Celebratio Mathematica

I first met Sho in 1962 at one of the AMS Sum­mer In­sti­tutes in Santa Bar­bara. I had just fin­ished my first year as a gradu­ate stu­dent at MIT, and he told me he was on his way to Berke­ley. We ended up be­ing col­leagues for forty-sev­en years when I my­self got to Berke­ley in 1965. Al­though as col­leagues we could not help but run in­to each oth­er of­ten, I think it was in the ten or so years from 1980 to 1990 that I had ex­ten­ded con­tact with him every week when he drove me home after each dif­fer­en­tial geo­metry sem­in­ar late in the day on Fri­day. We had to walk a bit be­fore we could get to his car and that gave us even more of a chance to chat and gos­sip. I am afraid the in­tel­lec­tu­al qual­ity of the con­ver­sa­tions was not par­tic­u­larly high, but the en­ter­tain­ment value was off the charts. It was most en­joy­able. However, the one thing that has stuck in my mind about Sho all these years is prob­ably the for­tu­it­ous con­flu­ence of events sur­round­ing the dis­cov­ery of the Kobay­ashi met­ric in 1966.

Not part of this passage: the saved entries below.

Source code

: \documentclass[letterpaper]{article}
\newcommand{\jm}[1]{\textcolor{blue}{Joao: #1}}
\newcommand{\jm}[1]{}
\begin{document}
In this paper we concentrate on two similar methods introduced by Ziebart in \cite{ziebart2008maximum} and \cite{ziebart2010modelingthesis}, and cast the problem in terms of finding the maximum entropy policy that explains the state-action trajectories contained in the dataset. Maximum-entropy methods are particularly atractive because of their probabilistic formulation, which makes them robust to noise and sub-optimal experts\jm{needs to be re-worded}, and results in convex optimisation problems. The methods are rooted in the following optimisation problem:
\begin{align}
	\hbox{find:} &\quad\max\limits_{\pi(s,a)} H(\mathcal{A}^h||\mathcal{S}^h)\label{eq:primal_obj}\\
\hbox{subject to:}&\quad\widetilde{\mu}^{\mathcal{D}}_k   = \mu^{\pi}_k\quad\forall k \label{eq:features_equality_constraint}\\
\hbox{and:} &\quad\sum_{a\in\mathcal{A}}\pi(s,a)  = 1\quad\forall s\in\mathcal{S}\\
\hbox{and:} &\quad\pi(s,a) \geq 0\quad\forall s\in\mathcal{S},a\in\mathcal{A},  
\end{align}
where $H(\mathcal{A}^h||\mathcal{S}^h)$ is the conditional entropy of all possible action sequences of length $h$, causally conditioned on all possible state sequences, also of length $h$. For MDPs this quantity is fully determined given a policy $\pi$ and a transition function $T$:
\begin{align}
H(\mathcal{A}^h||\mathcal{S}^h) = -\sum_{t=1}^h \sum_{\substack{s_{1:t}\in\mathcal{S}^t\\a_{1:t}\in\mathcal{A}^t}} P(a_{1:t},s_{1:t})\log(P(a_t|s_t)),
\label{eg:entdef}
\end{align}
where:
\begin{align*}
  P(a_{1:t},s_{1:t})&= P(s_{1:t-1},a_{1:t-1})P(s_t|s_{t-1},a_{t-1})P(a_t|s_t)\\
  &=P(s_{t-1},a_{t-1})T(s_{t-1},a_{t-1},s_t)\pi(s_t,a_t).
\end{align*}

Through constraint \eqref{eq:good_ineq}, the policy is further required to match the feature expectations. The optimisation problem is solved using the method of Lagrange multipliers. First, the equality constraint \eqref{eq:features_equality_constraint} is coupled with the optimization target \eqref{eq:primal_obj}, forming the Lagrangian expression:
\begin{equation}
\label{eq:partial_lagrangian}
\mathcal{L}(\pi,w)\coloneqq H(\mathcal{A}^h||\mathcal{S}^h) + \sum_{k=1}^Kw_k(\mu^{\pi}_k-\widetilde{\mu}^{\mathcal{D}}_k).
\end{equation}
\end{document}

In the sum­mer of 1966, Pro­fess­or Chern and I at­ten­ded the AMS Sum­mer In­sti­tute on en­tire func­tions in La Jolla, and Pro­fess­or Chern gave a lec­ture on his new res­ult on the volume de­creas­ing prop­erty for holo­morph­ic map­pings from (ba­sic­ally) the unit ball in ${\mathbb{C}}^n$ in­to an Ein­stein man­i­fold of the same di­men­sion with neg­at­ive curvature in a suit­able sense. This is a gen­er­al­iz­a­tion of the fam­ous Ahlfors–Schwarz lemma on the unit disc, and it is to Pro­fess­or Chern’s cred­it that he re­cog­nized it as the spe­cial case of a gen­er­al the­or­em about holo­morph­ic map­pings on com­plex man­i­folds. At the time, the idea of put­ting the sub­ject of holo­morph­ic func­tions in a geo­met­ric set­ting was very much on his mind. In the fol­low­ing fall, he gave a sim­il­ar talk in one of the first lec­tures of the Fri­day geo­metry sem­in­ar, but this time he had a manuscript ready. The main in­gredi­ent of his proof is ba­sic­ally a Weitzenböck for­mula for the volume form; his ob­ser­va­tion was that neg­at­ive curvature (in one form or an­oth­er) of the tar­get man­i­fold lim­its the be­ha­vi­or of holo­morph­ic map­pings. This is the be­gin­ning of what Phil­lip Grif­fiths later called hy­per­bol­ic com­plex ana­lys­is. Of course both Sho and I were in the audi­ence, and with­in two or three weeks Sho came up with a gen­er­al­iz­a­tion us­ing more ele­ment­ary meth­ods.

At the time I was fas­cin­ated with Bloch’s the­or­em (in one com­plex vari­able) and was try­ing to un­der­stand why there would be a uni­valent disc for holo­morph­ic func­tions in­to the unit disc. Pro­fess­or Chern’s pa­per con­tains a ref­er­ence to a pa­per of Grauert–Reck­ziegel which can also be said to be an ap­plic­a­tion of the Ahlfors–Schwarz lemma. Upon read­ing it, I got the idea that Bloch’s the­or­em was a con­sequence of the phe­nomen­on of nor­mal fam­il­ies and, as a res­ult, I could prove a qual­it­at­ive gen­er­al­iz­a­tion for Bloch’s the­or­em for holo­morph­ic map­pings between com­plex man­i­folds. I wrote up my find­ings and, as it was the tra­di­tion then among the geo­met­ers at Berke­ley, put cop­ies of my manuscript in my geo­metry col­leagues’ mail­boxes.

In a few days, Sho came up with the manuscript of his an­nounce­ment that all com­plex man­i­folds carry an in­trins­ic met­ric, the met­ric that now bears his name. Sho re­cog­nized that with the avail­ab­il­ity of the Ahlfors–Schwarz lemma, the con­struc­tion of the Carathéodory met­ric could be “du­al­ized” to define the Kobay­ashi met­ric. His pa­per took the fo­cus com­pletely out of the holo­morph­ic map­pings them­selves and put it right­fully on the Kobay­ashi met­ric of the tar­get com­plex man­i­fold in ques­tion. This in­sight sheds light on nu­mer­ous clas­sic­al res­ults (such as the little and big Pi­card the­or­ems) and in­aug­ur­ates a new era in com­plex man­i­folds.